Bob Funk, co-founder and president of Express Employment Professionals, started his company in 1985. Curating the right culture has always been an important cornerstone of his company, which has grown to have record sales of more than $3 billion and more than 7,000 employees, he said. To do so, he said employers must put the individual before the company, even before profits. This can’t be lip-service; it has to be authentic and tangible.
“When you’re interested more in (your employees) than interested in yourself, you build a great culture because they know that you care about them,” Funk said. “And most companies only care about the bottom-line dollar. This is one of the challenges public companies have because it’s always about how they’re doing financially in this quarter or the next quarter. And that’s really not the most important part of your company. You certainly have to keep making profits, but more importantly, you have to take good care of your people. And I’ve always probably overpaid my people, but it has always paid great dividends with loyalty and dedication to our cause, whatever our cause was at the time.”
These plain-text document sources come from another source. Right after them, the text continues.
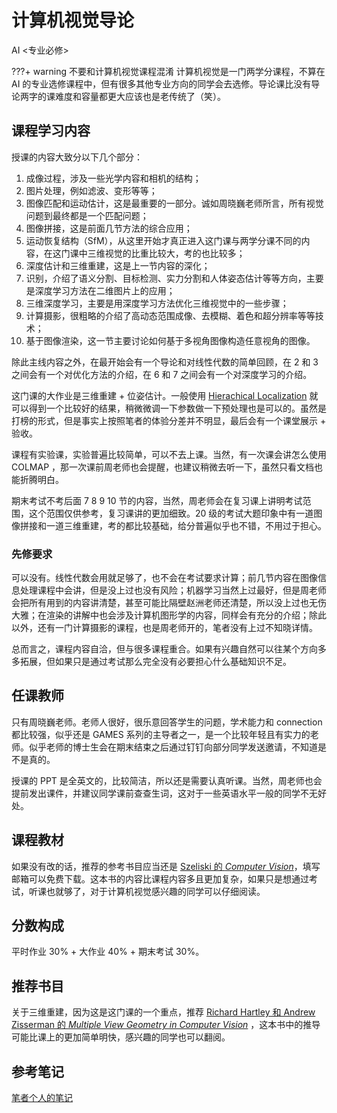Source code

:# 计算机视觉导论

<div class="badges">
<span class="badge ai-badge">AI <专业必修></span>
</div>

???+ warning 不要和计算机视觉课程混淆
    计算机视觉是一门两学分课程，不算在 AI 的专业选修课程中，但有很多其他专业方向的同学会去选修。导论课比没有导论两字的课难度和容量都更大应该也是老传统了（笑）。

## 课程学习内容

授课的内容大致分以下几个部分：

1. 成像过程，涉及一些光学内容和相机的结构；
2. 图片处理，例如滤波、变形等等；
3. 图像匹配和运动估计，这是最重要的一部分。诚如周晓巍老师所言，所有视觉问题到最终都是一个匹配问题；
4. 图像拼接，这是前面几节方法的综合应用；
5. 运动恢复结构（SfM），从这里开始才真正进入这门课与两学分课不同的内容，在这门课中三维视觉的比重比较大，考的也比较多；
6. 深度估计和三维重建，这是上一节内容的深化；
7. 识别，介绍了语义分割、目标检测、实力分割和人体姿态估计等等方向，主要是深度学习方法在二维图片上的应用；
8. 三维深度学习，主要是用深度学习方法优化三维视觉中的一些步骤；
9. 计算摄影，很粗略的介绍了高动态范围成像、去模糊、着色和超分辨率等等技术；
10. 基于图像渲染，这一节主要讨论如何基于多视角图像构造任意视角的图像。

除此主线内容之外，在最开始会有一个导论和对线性代数的简单回顾，在 2 和 3 之间会有一个对优化方法的介绍，在 6 和 7 之间会有一个对深度学习的介绍。

这门课的大作业是三维重建 + 位姿估计。一般使用 [Hierachical Localization](https://github.com/cvg/Hierarchical-Localization) 就可以得到一个比较好的结果，稍微微调一下参数做一下预处理也是可以的。虽然是打榜的形式，但是事实上按照笔者的体验分差并不明显，最后会有一个课堂展示 + 验收。

课程有实验课，实验普遍比较简单，可以不去上课。当然，有一次课会讲怎么使用 COLMAP ，那一次课前周老师也会提醒，也建议稍微去听一下，虽然只看文档也能折腾明白。

期末考试不考后面 7 8 9 10 节的内容，当然，周老师会在复习课上讲明考试范围，这个范围仅供参考，复习课讲的更加细致。20 级的考试大题印象中有一道图像拼接和一道三维重建，考的都比较基础，给分普遍似乎也不错，不用过于担心。

### 先修要求

可以没有。线性代数会用就足够了，也不会在考试要求计算；前几节内容在图像信息处理课程中会讲，但是没上过也没有风险；机器学习当然上过最好，但是周老师会把所有用到的内容讲清楚，甚至可能比隔壁赵洲老师还清楚，所以没上过也无伤大雅；在渲染的讲解中也会涉及计算机图形学的内容，同样会有充分的介绍；除此以外，还有一门计算摄影的课程，也是周老师开的，笔者没有上过不知晓详情。

总而言之，课程内容自洽，但与很多课程重合。如果有兴趣自然可以往某个方向多多拓展，但如果只是通过考试那么完全没有必要担心什么基础知识不足。

## 任课教师

只有周晓巍老师。老师人很好，很乐意回答学生的问题，学术能力和 connection 都比较强，似乎还是 GAMES 系列的主导者之一，是一个比较年轻且有实力的老师。似乎老师的博士生会在期末结束之后通过钉钉向部分同学发送邀请，不知道是不是真的。

授课的 PPT 是全英文的，比较简洁，所以还是需要认真听课。当然，周老师也会提前发出课件，并建议同学课前查查生词，这对于一些英语水平一般的同学不无好处。

## 课程教材

如果没有改的话，推荐的参考书目应当还是 [Szeliski 的 *Computer Vision*](http://szeliski.org/Book/)，填写邮箱可以免费下载。这本书的内容比课程内容多且更加复杂，如果只是想通过考试，听课也就够了，对于计算机视觉感兴趣的同学可以仔细阅读。

## 分数构成

平时作业 30% + 大作业 40% + 期末考试 30%。

## 推荐书目

关于三维重建，因为这是这门课的一个重点，推荐 [Richard Hartley 和 Andrew Zisserman 的 *Multiple View Geometry in Computer Vision*](https://www.cambridge.org/core/books/multiple-view-geometry-in-computer-vision/0B6F289C78B2B23F596CAA76D3D43F7A) ，这本书中的推导可能比课上的更加简单明快，感兴趣的同学也可以翻阅。

## 参考笔记

[笔者个人的笔记](https://frightenedfoxcn.github.io/notes/qnotes/computer_vision/)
Being responsible for employees’ well-being might sound like something that’s well outside the scope of an employer’s role to those of an older generation, but it’s becoming expected of those in the workforce now. For companies that desire stronger culture but don’t know where to start, Love’s Meyer suggests starting wherever you are:
“First, look at the culture that you have,” she said. “You don’t need to throw the baby out with the bathwater. In my experience, there are always some good things in an organization’s culture. Find the nuggets. Talk with your people. Find out what works for them and why they stay at your organization. And then you build from there.”